I resurrect this one every once in awhile. The arrival of the 1973 Strat-o-Matic cards as well as the inclusion of the 1973 card design in Topps Archives set have me waxing nostalgic for the early days of my love for baseball.



I have the 1971 All-Star game on the telly this afternoon, sat down at the laptop with my Strat-o-Matic 1973 cards, and I was immediately trapped in a time warp. The years started melting away...2004- the Boston Red Sox win their first World Series in 86 years...2001- Barry Bonds hits 73 home runs and the Seattle Mariners win 116 games...1998- McGwire and Sosa... the years are flying by faster now, and so are the players...1995- Cleveland Indians in the World Series...1980- will George Brett hit .400?.... The time machine is slowing down now- 1979, 1977, 1975...

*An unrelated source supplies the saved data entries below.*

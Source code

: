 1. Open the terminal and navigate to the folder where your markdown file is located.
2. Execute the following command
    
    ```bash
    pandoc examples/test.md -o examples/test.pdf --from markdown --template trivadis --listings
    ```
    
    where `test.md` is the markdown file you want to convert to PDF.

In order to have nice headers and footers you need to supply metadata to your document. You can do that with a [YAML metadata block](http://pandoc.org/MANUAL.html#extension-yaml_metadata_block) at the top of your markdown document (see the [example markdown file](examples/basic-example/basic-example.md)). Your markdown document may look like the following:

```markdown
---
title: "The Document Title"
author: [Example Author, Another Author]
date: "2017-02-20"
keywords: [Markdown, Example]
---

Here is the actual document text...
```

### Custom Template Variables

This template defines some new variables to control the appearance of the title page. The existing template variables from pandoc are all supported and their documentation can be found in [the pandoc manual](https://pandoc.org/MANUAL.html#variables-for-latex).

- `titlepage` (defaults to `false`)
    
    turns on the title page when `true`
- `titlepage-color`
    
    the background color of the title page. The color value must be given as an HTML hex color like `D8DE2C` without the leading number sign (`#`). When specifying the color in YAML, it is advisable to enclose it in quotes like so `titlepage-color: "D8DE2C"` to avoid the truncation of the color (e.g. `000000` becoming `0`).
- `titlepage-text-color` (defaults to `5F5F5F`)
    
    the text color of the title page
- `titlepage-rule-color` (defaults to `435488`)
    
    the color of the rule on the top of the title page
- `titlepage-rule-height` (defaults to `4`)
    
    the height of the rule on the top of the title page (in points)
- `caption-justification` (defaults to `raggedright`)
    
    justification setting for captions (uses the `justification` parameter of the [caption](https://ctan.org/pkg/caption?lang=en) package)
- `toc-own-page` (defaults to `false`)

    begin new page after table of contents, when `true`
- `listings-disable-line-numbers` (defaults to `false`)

1971. The year before the Oakland A's three-year run as the champions of the world began. On this particular day a 58-year-old gentleman is sitting in the grandstand, his 28-year-old son beside him, and his 5 and 3-year-old grandsons along as well. It was batting helmet day, or t-shirt day, or some such promotion; the batting helmet would have shattered with one of Vida Blue's slowest pitches, but that didn't matter to the five-year-old; all he cared about was that he was there, at the ballpark, eating peanuts from a giant bag and dropping the shells gleefully on the concrete. Were we allowed to do that? he wondered. But it didn't matter- his grandpa was doing it, his father was doing it, so he did it too. The names of the players were magical- Blue Moon Odom, Catfish Hunter, Rollie Fingers. He laughed every time he saw Rollie's handlebar moustache. The field looked enormous and the players looked small from the nosebleed seats. The green and yellow uniforms may look hideous to those looking back from a vantage point of forty-three years, but to that five-year-old, they were a fashion statement. He wore his souvenir helmet and t-shirt with pride.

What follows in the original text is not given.